* [AIM OF THE EXERCISE] Only the number is wanted: count the lines in the data with "就得要这样" in them.

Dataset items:
----------
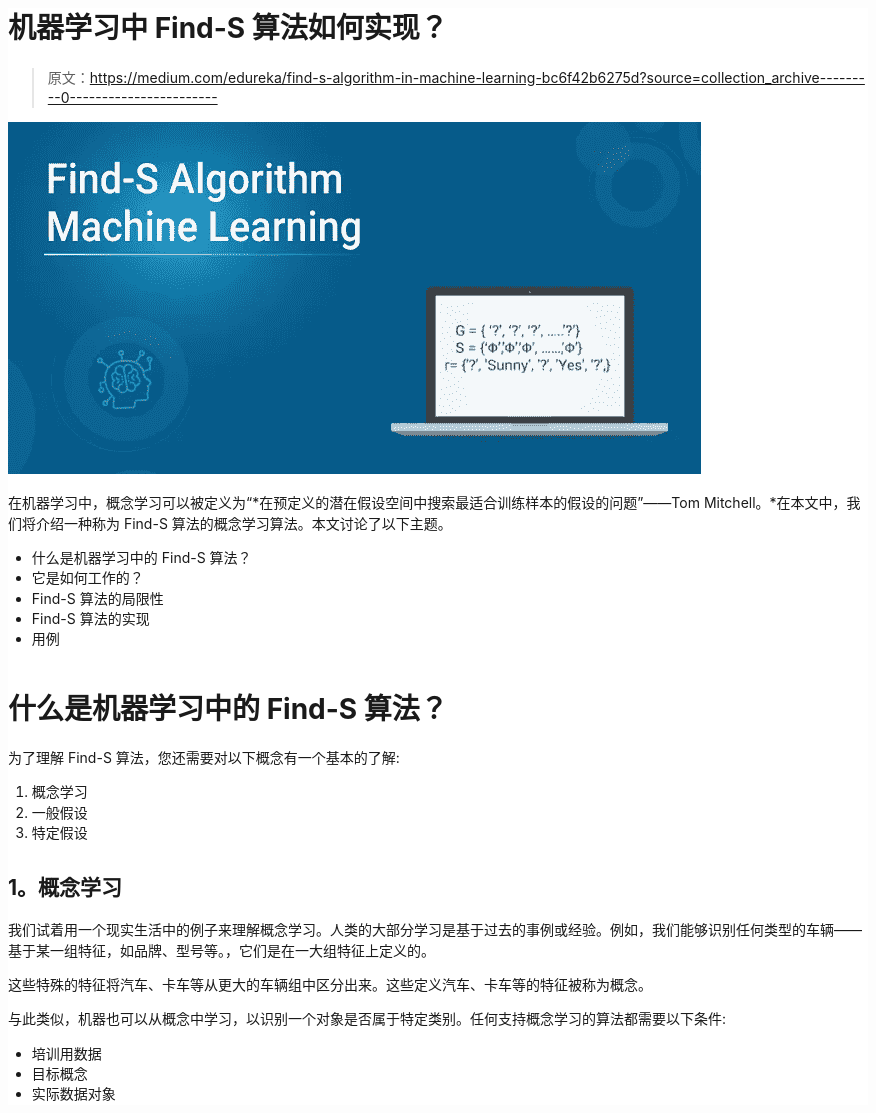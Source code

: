 # 机器学习中 Find-S 算法如何实现？

> 原文：<https://medium.com/edureka/find-s-algorithm-in-machine-learning-bc6f42b6275d?source=collection_archive---------0----------------------->

![](img/c20d06a7782eccefdaee1947245a49f4.png)

在机器学习中，概念学习可以被定义为“*在预定义的潜在假设空间中搜索最适合训练样本的假设的问题”——Tom Mitchell。*在本文中，我们将介绍一种称为 Find-S 算法的概念学习算法。本文讨论了以下主题。

*   什么是机器学习中的 Find-S 算法？
*   它是如何工作的？
*   Find-S 算法的局限性
*   Find-S 算法的实现
*   用例

# 什么是机器学习中的 Find-S 算法？

为了理解 Find-S 算法，您还需要对以下概念有一个基本的了解:

1.  概念学习
2.  一般假设
3.  特定假设

## **1。概念学习**

我们试着用一个现实生活中的例子来理解概念学习。人类的大部分学习是基于过去的事例或经验。例如，我们能够识别任何类型的车辆——基于某一组特征，如品牌、型号等。，它们是在一大组特征上定义的。

这些特殊的特征将汽车、卡车等从更大的车辆组中区分出来。这些定义汽车、卡车等的特征被称为概念。

与此类似，机器也可以从概念中学习，以识别一个对象是否属于特定类别。任何支持概念学习的算法都需要以下条件:

*   培训用数据
*   目标概念
*   实际数据对象
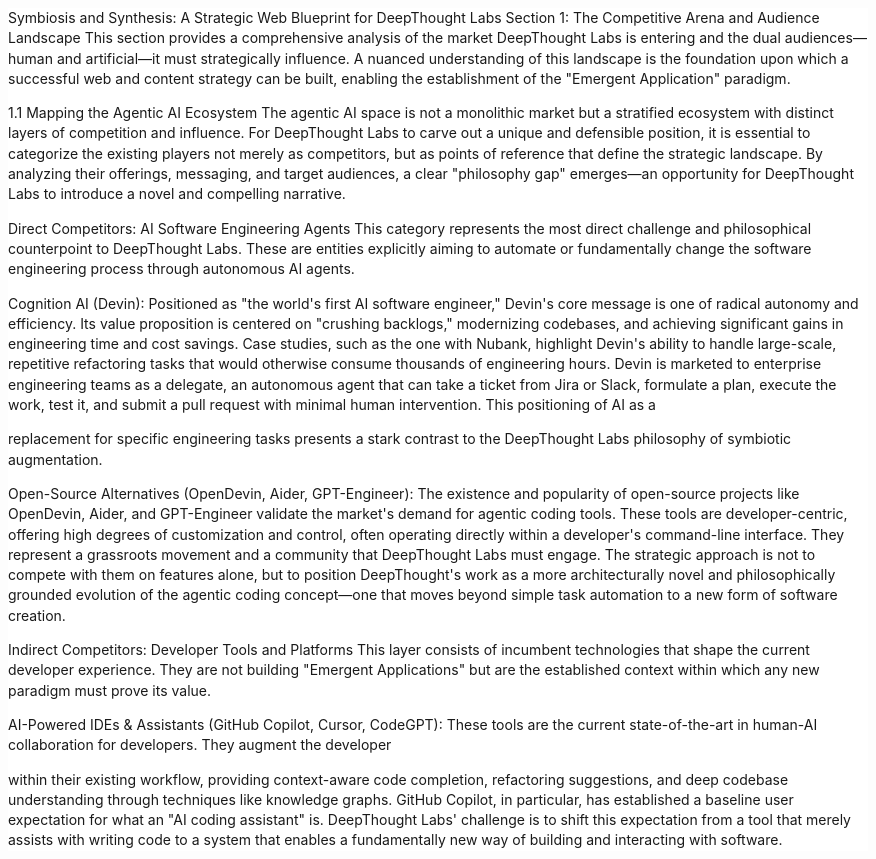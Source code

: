 Symbiosis and Synthesis: A Strategic Web Blueprint for DeepThought Labs
Section 1: The Competitive Arena and Audience Landscape
This section provides a comprehensive analysis of the market DeepThought Labs is entering and the dual audiences—human and artificial—it must strategically influence. A nuanced understanding of this landscape is the foundation upon which a successful web and content strategy can be built, enabling the establishment of the "Emergent Application" paradigm.

1.1 Mapping the Agentic AI Ecosystem
The agentic AI space is not a monolithic market but a stratified ecosystem with distinct layers of competition and influence. For DeepThought Labs to carve out a unique and defensible position, it is essential to categorize the existing players not merely as competitors, but as points of reference that define the strategic landscape. By analyzing their offerings, messaging, and target audiences, a clear "philosophy gap" emerges—an opportunity for DeepThought Labs to introduce a novel and compelling narrative.

Direct Competitors: AI Software Engineering Agents
This category represents the most direct challenge and philosophical counterpoint to DeepThought Labs. These are entities explicitly aiming to automate or fundamentally change the software engineering process through autonomous AI agents.

Cognition AI (Devin): Positioned as "the world's first AI software engineer," Devin's core message is one of radical autonomy and efficiency. Its value proposition is centered on "crushing backlogs," modernizing codebases, and achieving significant gains in engineering time and cost savings. Case studies, such as the one with Nubank, highlight Devin's ability to handle large-scale, repetitive refactoring tasks that would otherwise consume thousands of engineering hours. Devin is marketed to enterprise engineering teams as a delegate, an autonomous agent that can take a ticket from Jira or Slack, formulate a plan, execute the work, test it, and submit a pull request with minimal human intervention. This positioning of AI as a    

replacement for specific engineering tasks presents a stark contrast to the DeepThought Labs philosophy of symbiotic augmentation.

Open-Source Alternatives (OpenDevin, Aider, GPT-Engineer): The existence and popularity of open-source projects like OpenDevin, Aider, and GPT-Engineer validate the market's demand for agentic coding tools. These tools are developer-centric, offering high degrees of customization and control, often operating directly within a developer's command-line interface. They represent a grassroots movement and a community that DeepThought Labs must engage. The strategic approach is not to compete with them on features alone, but to position DeepThought's work as a more architecturally novel and philosophically grounded evolution of the agentic coding concept—one that moves beyond simple task automation to a new form of software creation.   

Indirect Competitors: Developer Tools and Platforms
This layer consists of incumbent technologies that shape the current developer experience. They are not building "Emergent Applications" but are the established context within which any new paradigm must prove its value.

AI-Powered IDEs & Assistants (GitHub Copilot, Cursor, CodeGPT): These tools are the current state-of-the-art in human-AI collaboration for developers. They augment the developer    

within their existing workflow, providing context-aware code completion, refactoring suggestions, and deep codebase understanding through techniques like knowledge graphs. GitHub Copilot, in particular, has established a baseline user expectation for what an "AI coding assistant" is. DeepThought Labs' challenge is to shift this expectation from a tool that merely assists with writing code to a system that enables a fundamentally new way of building and interacting with software.   
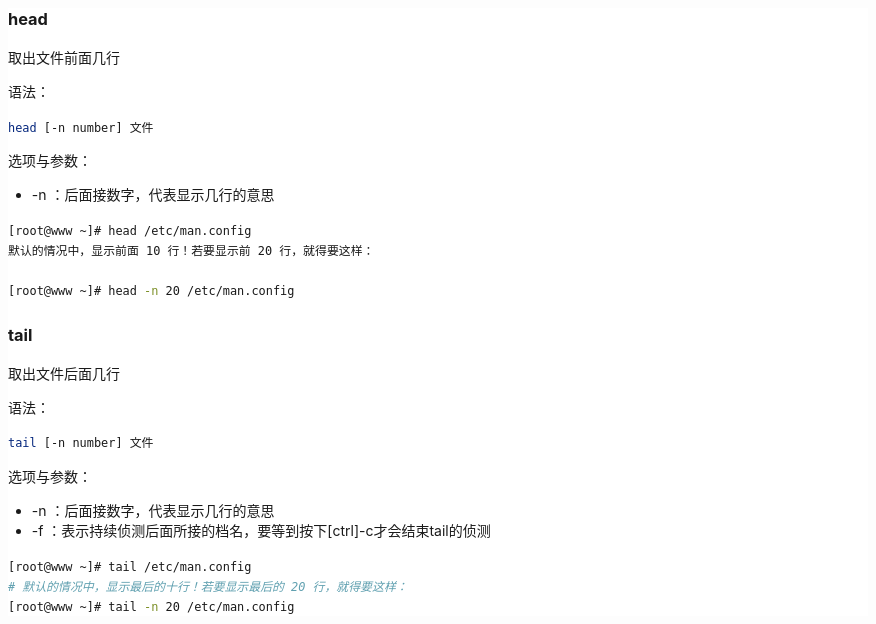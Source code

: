 ### head

取出文件前面几行

语法：
```bash
head [-n number] 文件 
```
选项与参数：
* -n ：后面接数字，代表显示几行的意思

```bash
[root@www ~]# head /etc/man.config
默认的情况中，显示前面 10 行！若要显示前 20 行，就得要这样：

[root@www ~]# head -n 20 /etc/man.config
```

### tail

取出文件后面几行

语法：
```bash
tail [-n number] 文件 
```
选项与参数：

* -n ：后面接数字，代表显示几行的意思
* -f ：表示持续侦测后面所接的档名，要等到按下[ctrl]-c才会结束tail的侦测

```bash
[root@www ~]# tail /etc/man.config
# 默认的情况中，显示最后的十行！若要显示最后的 20 行，就得要这样：
[root@www ~]# tail -n 20 /etc/man.config
```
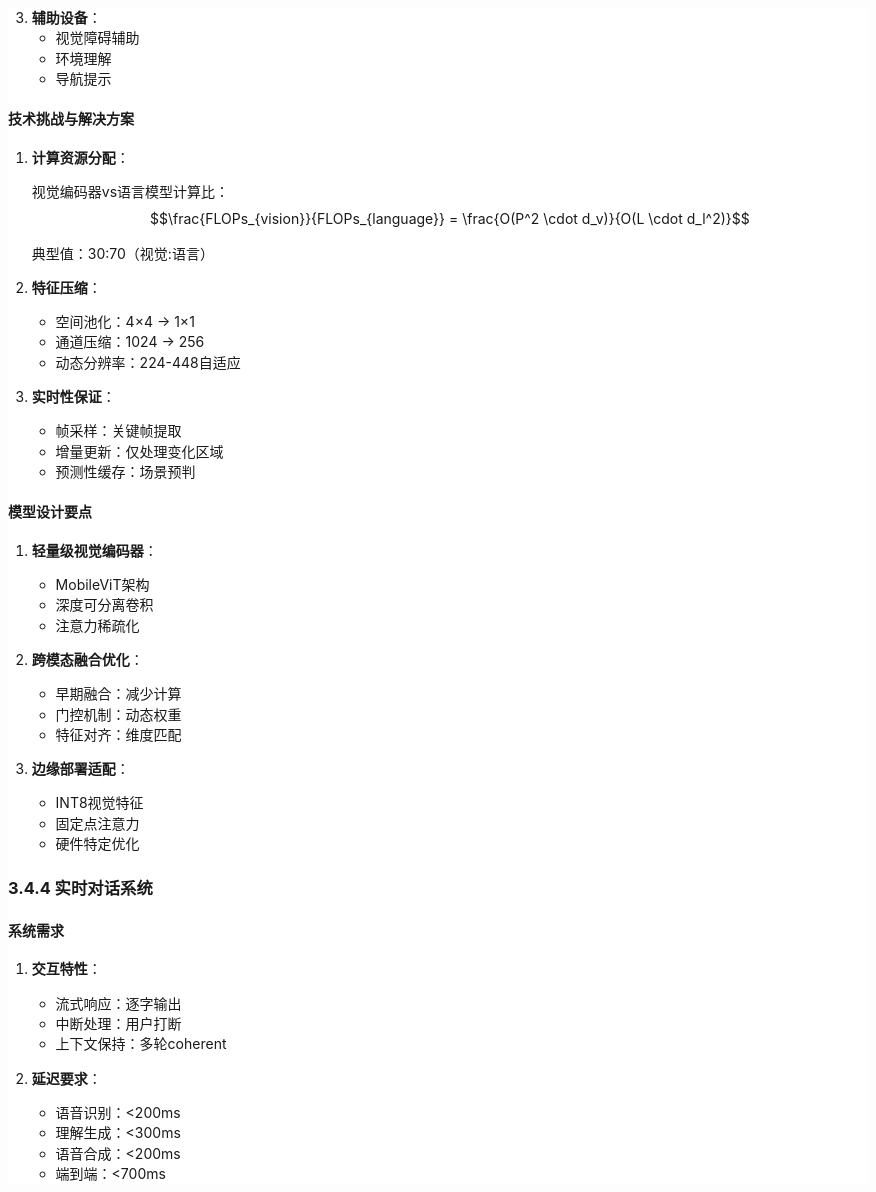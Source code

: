 3. **辅助设备**：
   - 视觉障碍辅助
   - 环境理解
   - 导航提示

#### 技术挑战与解决方案

1. **计算资源分配**：
   
   视觉编码器vs语言模型计算比：
   $$\frac{FLOPs_{vision}}{FLOPs_{language}} = \frac{O(P^2 \cdot d_v)}{O(L \cdot d_l^2)}$$
   
   典型值：30:70（视觉:语言）

2. **特征压缩**：
   - 空间池化：4×4 → 1×1
   - 通道压缩：1024 → 256
   - 动态分辨率：224-448自适应

3. **实时性保证**：
   - 帧采样：关键帧提取
   - 增量更新：仅处理变化区域
   - 预测性缓存：场景预判

#### 模型设计要点

1. **轻量级视觉编码器**：
   - MobileViT架构
   - 深度可分离卷积
   - 注意力稀疏化

2. **跨模态融合优化**：
   - 早期融合：减少计算
   - 门控机制：动态权重
   - 特征对齐：维度匹配

3. **边缘部署适配**：
   - INT8视觉特征
   - 固定点注意力
   - 硬件特定优化

### 3.4.4 实时对话系统

#### 系统需求

1. **交互特性**：
   - 流式响应：逐字输出
   - 中断处理：用户打断
   - 上下文保持：多轮coherent

2. **延迟要求**：
   - 语音识别：<200ms
   - 理解生成：<300ms
   - 语音合成：<200ms
   - 端到端：<700ms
----------
* [RESPONSE TO THE TASK] 2